WTO members can apply tariffs below the bound, if they choose to do so. The difference between the tariff that a country applies at the border and the country’s commitments to other WTO members is referred to as “tariff water”, or “binding overhang”. In principle, tariff waters provide the policy space for country to set their tariff at non-cooperative levels.

The findings of this paper suggest that countries do cooperate both during the accession process and beyond it. However, non-cooperative tariff-setting is observed in the presence of sufficiently large amounts of tariff water.

We find that in the absence of tariff water, importing countries’ market power tends to be negatively correlated with applied tariffs, which is consistent with a cooperative tariff-setting. On the other hand, in the presence of tariff water, the relationship between importers’ market power and tariffs tends to become positive, suggesting a tendency towards non-cooperative tariffs. However, the positive correlation between importers’ market power and tariffs is only observed when levels of tariff water are above 20 percentage points.

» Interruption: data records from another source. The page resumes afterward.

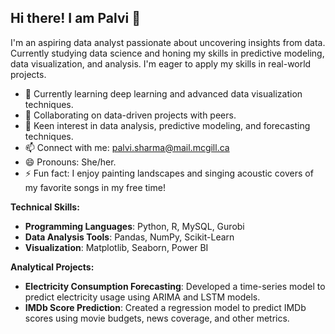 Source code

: ## Hi there! I am Palvi 👋
I'm an aspiring data analyst passionate about uncovering insights from data. Currently studying data science and honing my skills in predictive modeling, data visualization, and analysis. I'm eager to apply my skills in real-world projects.

- 🌱 Currently learning deep learning and advanced data visualization techniques.
- 🔭 Collaborating on data-driven projects with peers.
- 💬 Keen interest in data analysis, predictive modeling, and forecasting techniques.
- 📫 Connect with me: palvi.sharma@mail.mcgill.ca
- 😄 Pronouns: She/her.
- ⚡ Fun fact: I enjoy painting landscapes and singing acoustic covers of my favorite songs in my free time!

**Technical Skills:**
- **Programming Languages**: Python, R, MySQL, Gurobi
- **Data Analysis Tools**: Pandas, NumPy, Scikit-Learn
- **Visualization**: Matplotlib, Seaborn, Power BI

**Analytical Projects:**
- **Electricity Consumption Forecasting**: Developed a time-series model to predict electricity usage using ARIMA and LSTM models.
- **IMDb Score Prediction**: Created a regression model to predict IMDb scores using movie budgets, news coverage, and other metrics.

In the presence of moderate levels of tariff water, WTO members tend to set their tariffs cooperatively. One possible explanation for setting tariffs at non-optimal levels in the absence of legal constraints is the fear of retaliation from trading partners. We show that WTO members that have little to lose from retaliation tend to set tariffs non-cooperatively within their tariff waters, while WTO members that may have more to lose in case of retaliation are more likely to set tariffs cooperatively within their tariff waters.